A Jew corrupted by Jewish money.
A traitor.
A murderer.
That’s me. They didn’t need to torture me to obtain a confession; I could have spoken the sentence myself. Denial would have been pointless, not after I’d plotted to obtain a war that left piles of corpses rotting in the sun and fattening the fish. A war whose fruits no longer belong to us. We only bear its blows.
They say that the Ottoman fleet was destroyed, that Kapudan Pasha is dead, sunk to the bottom of the sea with his flagship. They say that only Ucciali, that shrewd pirate, got away, and that he will now be the Sultan’s Great Admiral.
They say that Bragadin’s stuffed hide reached Constantinople, and that it led Lala Mustafa’s belated parade.
On the other hand, nothing is said of Yossef Nasi, as if he were an enemy no longer feared. And yet at my trial they asked me about him: Was it true that he was Selim’s lover, that he had had children with his aunt, Gracia Nasi, that he worshipped the devil in the seclusion of his residence?
I laughed out loud at their stolid faces. A hearty laugh that echoed like a scandal around those dilapidated walls.
They brought me here, to this dark hole, where cold grips the limbs and tirelessly shakes them. Venice is cold as winter approaches, and this prison is even more so. My wound is a black lump of burned meat; I no longer even notice it. Not after being up to my calves in bilge for days and days, my feet tormented by water and chains, and then in this musty cell, reserved for the poor wretches I once locked up in here.
The Jews have been thrown out of Venice, expelled, all of them. I’m the last one, and a grand finale awaits me.
That’s how I know he’s coming. He won’t be able to resist the temptation of seeing me before everything is done. I stay alert, I pace my spot to banish shivers and rats. I squash the insects that scrabble around under my clothes.

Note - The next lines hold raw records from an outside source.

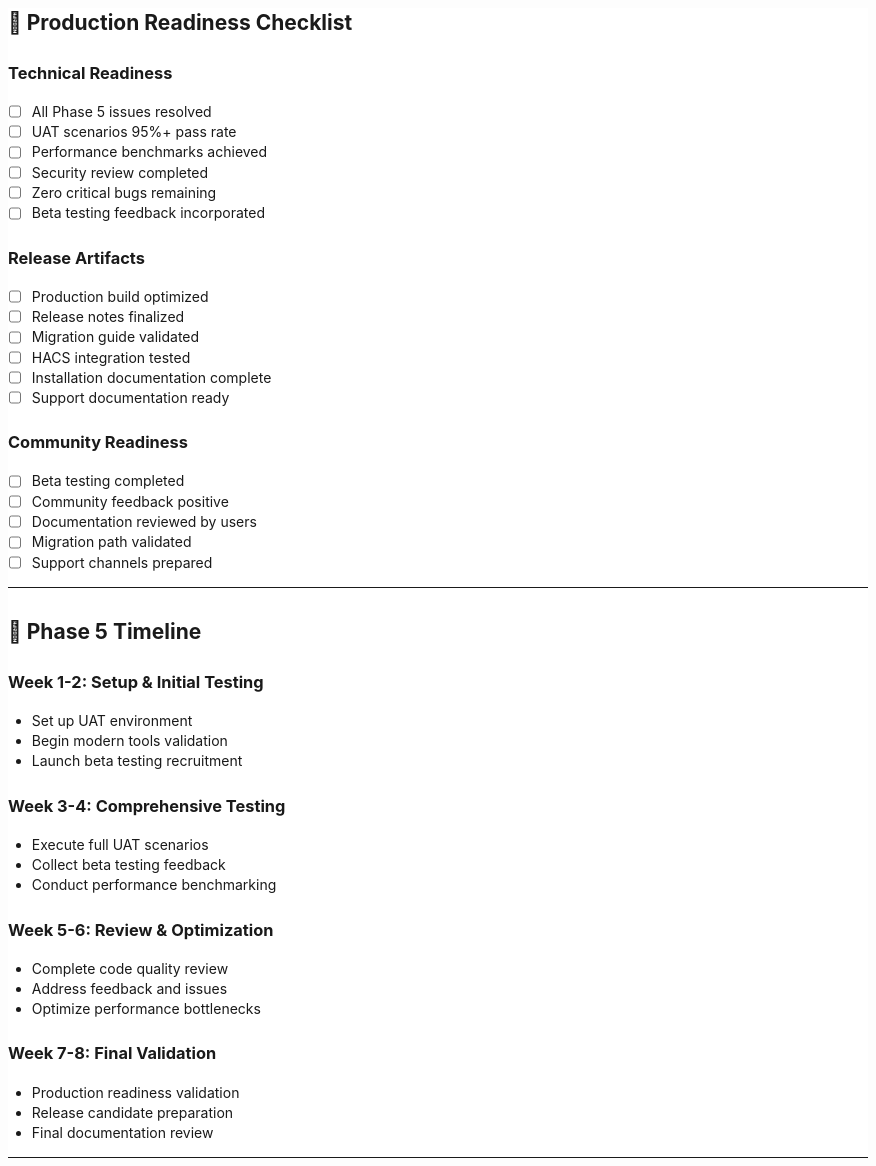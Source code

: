 
## 🚀 Production Readiness Checklist

### Technical Readiness
- [ ] All Phase 5 issues resolved
- [ ] UAT scenarios 95%+ pass rate
- [ ] Performance benchmarks achieved
- [ ] Security review completed
- [ ] Zero critical bugs remaining
- [ ] Beta testing feedback incorporated

### Release Artifacts
- [ ] Production build optimized
- [ ] Release notes finalized
- [ ] Migration guide validated
- [ ] HACS integration tested
- [ ] Installation documentation complete
- [ ] Support documentation ready

### Community Readiness
- [ ] Beta testing completed
- [ ] Community feedback positive
- [ ] Documentation reviewed by users
- [ ] Migration path validated
- [ ] Support channels prepared

---

## 📅 Phase 5 Timeline

### Week 1-2: Setup & Initial Testing
- Set up UAT environment
- Begin modern tools validation
- Launch beta testing recruitment

### Week 3-4: Comprehensive Testing
- Execute full UAT scenarios
- Collect beta testing feedback
- Conduct performance benchmarking

### Week 5-6: Review & Optimization
- Complete code quality review
- Address feedback and issues
- Optimize performance bottlenecks

### Week 7-8: Final Validation
- Production readiness validation
- Release candidate preparation
- Final documentation review

---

It’s strange how, even when the end is imminent, we go on repeating certain gestures, as if self-preservation were still a necessity.

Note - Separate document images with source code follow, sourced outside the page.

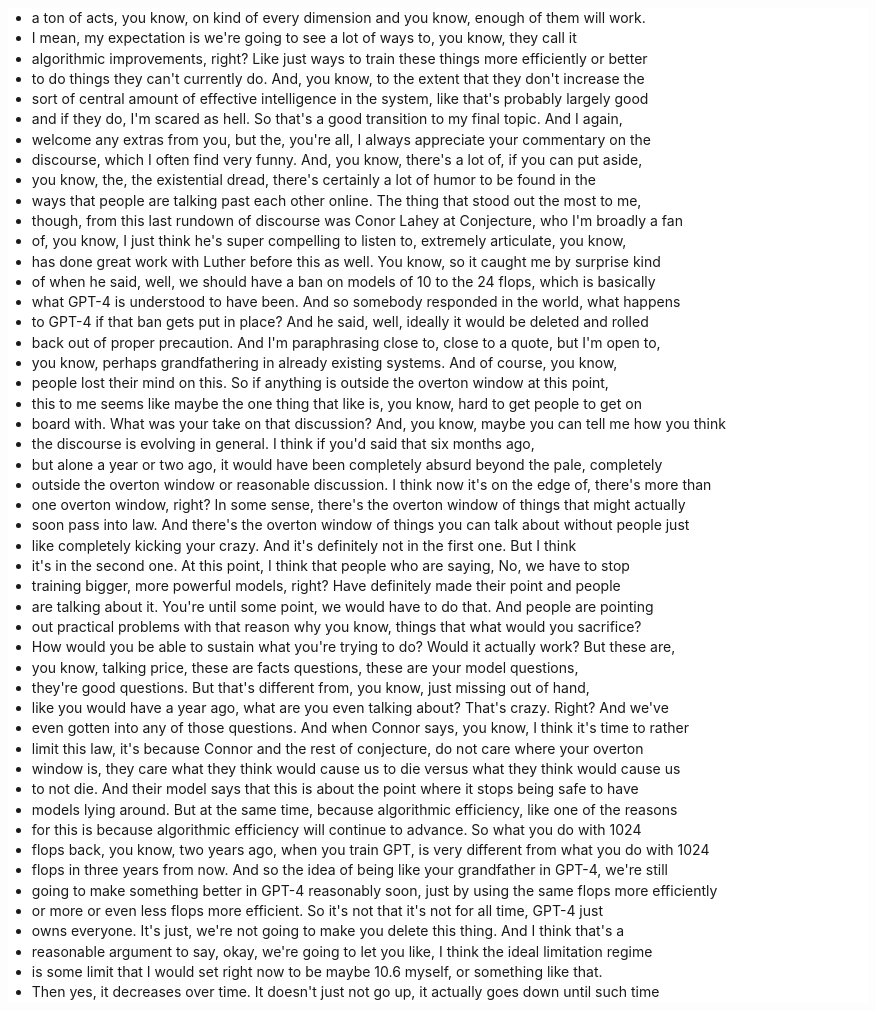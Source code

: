 *  a ton of acts, you know, on kind of every dimension and you know, enough of them will work.
*  I mean, my expectation is we're going to see a lot of ways to, you know, they call it
*  algorithmic improvements, right? Like just ways to train these things more efficiently or better
*  to do things they can't currently do. And, you know, to the extent that they don't increase the
*  sort of central amount of effective intelligence in the system, like that's probably largely good
*  and if they do, I'm scared as hell. So that's a good transition to my final topic. And I again,
*  welcome any extras from you, but the, you're all, I always appreciate your commentary on the
*  discourse, which I often find very funny. And, you know, there's a lot of, if you can put aside,
*  you know, the, the existential dread, there's certainly a lot of humor to be found in the
*  ways that people are talking past each other online. The thing that stood out the most to me,
*  though, from this last rundown of discourse was Conor Lahey at Conjecture, who I'm broadly a fan
*  of, you know, I just think he's super compelling to listen to, extremely articulate, you know,
*  has done great work with Luther before this as well. You know, so it caught me by surprise kind
*  of when he said, well, we should have a ban on models of 10 to the 24 flops, which is basically
*  what GPT-4 is understood to have been. And so somebody responded in the world, what happens
*  to GPT-4 if that ban gets put in place? And he said, well, ideally it would be deleted and rolled
*  back out of proper precaution. And I'm paraphrasing close to, close to a quote, but I'm open to,
*  you know, perhaps grandfathering in already existing systems. And of course, you know,
*  people lost their mind on this. So if anything is outside the overton window at this point,
*  this to me seems like maybe the one thing that like is, you know, hard to get people to get on
*  board with. What was your take on that discussion? And, you know, maybe you can tell me how you think
*  the discourse is evolving in general. I think if you'd said that six months ago,
*  but alone a year or two ago, it would have been completely absurd beyond the pale, completely
*  outside the overton window or reasonable discussion. I think now it's on the edge of, there's more than
*  one overton window, right? In some sense, there's the overton window of things that might actually
*  soon pass into law. And there's the overton window of things you can talk about without people just
*  like completely kicking your crazy. And it's definitely not in the first one. But I think
*  it's in the second one. At this point, I think that people who are saying, No, we have to stop
*  training bigger, more powerful models, right? Have definitely made their point and people
*  are talking about it. You're until some point, we would have to do that. And people are pointing
*  out practical problems with that reason why you know, things that what would you sacrifice?
*  How would you be able to sustain what you're trying to do? Would it actually work? But these are,
*  you know, talking price, these are facts questions, these are your model questions,
*  they're good questions. But that's different from, you know, just missing out of hand,
*  like you would have a year ago, what are you even talking about? That's crazy. Right? And we've
*  even gotten into any of those questions. And when Connor says, you know, I think it's time to rather
*  limit this law, it's because Connor and the rest of conjecture, do not care where your overton
*  window is, they care what they think would cause us to die versus what they think would cause us
*  to not die. And their model says that this is about the point where it stops being safe to have
*  models lying around. But at the same time, because algorithmic efficiency, like one of the reasons
*  for this is because algorithmic efficiency will continue to advance. So what you do with 1024
*  flops back, you know, two years ago, when you train GPT, is very different from what you do with 1024
*  flops in three years from now. And so the idea of being like your grandfather in GPT-4, we're still
*  going to make something better in GPT-4 reasonably soon, just by using the same flops more efficiently
*  or more or even less flops more efficient. So it's not that it's not for all time, GPT-4 just
*  owns everyone. It's just, we're not going to make you delete this thing. And I think that's a
*  reasonable argument to say, okay, we're going to let you like, I think the ideal limitation regime
*  is some limit that I would set right now to be maybe 10.6 myself, or something like that.
*  Then yes, it decreases over time. It doesn't just not go up, it actually goes down until such time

In this blind intimacy, I can think about the ones I have left behind.
Tuota, whom I still imagine sitting bolt upright at the tiller.
Yossef, locked away in the solitude of Palazzo Belvedere.
Ismail, Ali, Hafiz and Mukhtar, together in the vastness of the desert.
Dana. I sacrificed our bond to the plan that should have returned me to myself, and instead it has only led me back to my starting point. I see again her face, her body, her hair; I hear her inviting voice. Welcome to my garden.
I stop on the threshold of the memory, startled at the rattle of the bolts. The door is thrown wide open and a torch banishes the darkness, showing the grim face of the jailer, bestial in the flickering light. I step aside to let him pass in.
He has aged. His hair and beard are grizzled. But his expression is the same: the face of someone accustomed to studying his neighbor.
“Good to see you, Consigliere.”
Bartolomeo Nordio studies me for a long time. Perhaps he, too, is seeing the marks, or rather the ravages, that time has left on me.
“I didn’t think you’d be so careless as to let yourself be captured. Not after getting away from me.”
I shrug as I once wouldn’t have dared to do in his presence. “Sorry to disappoint you.”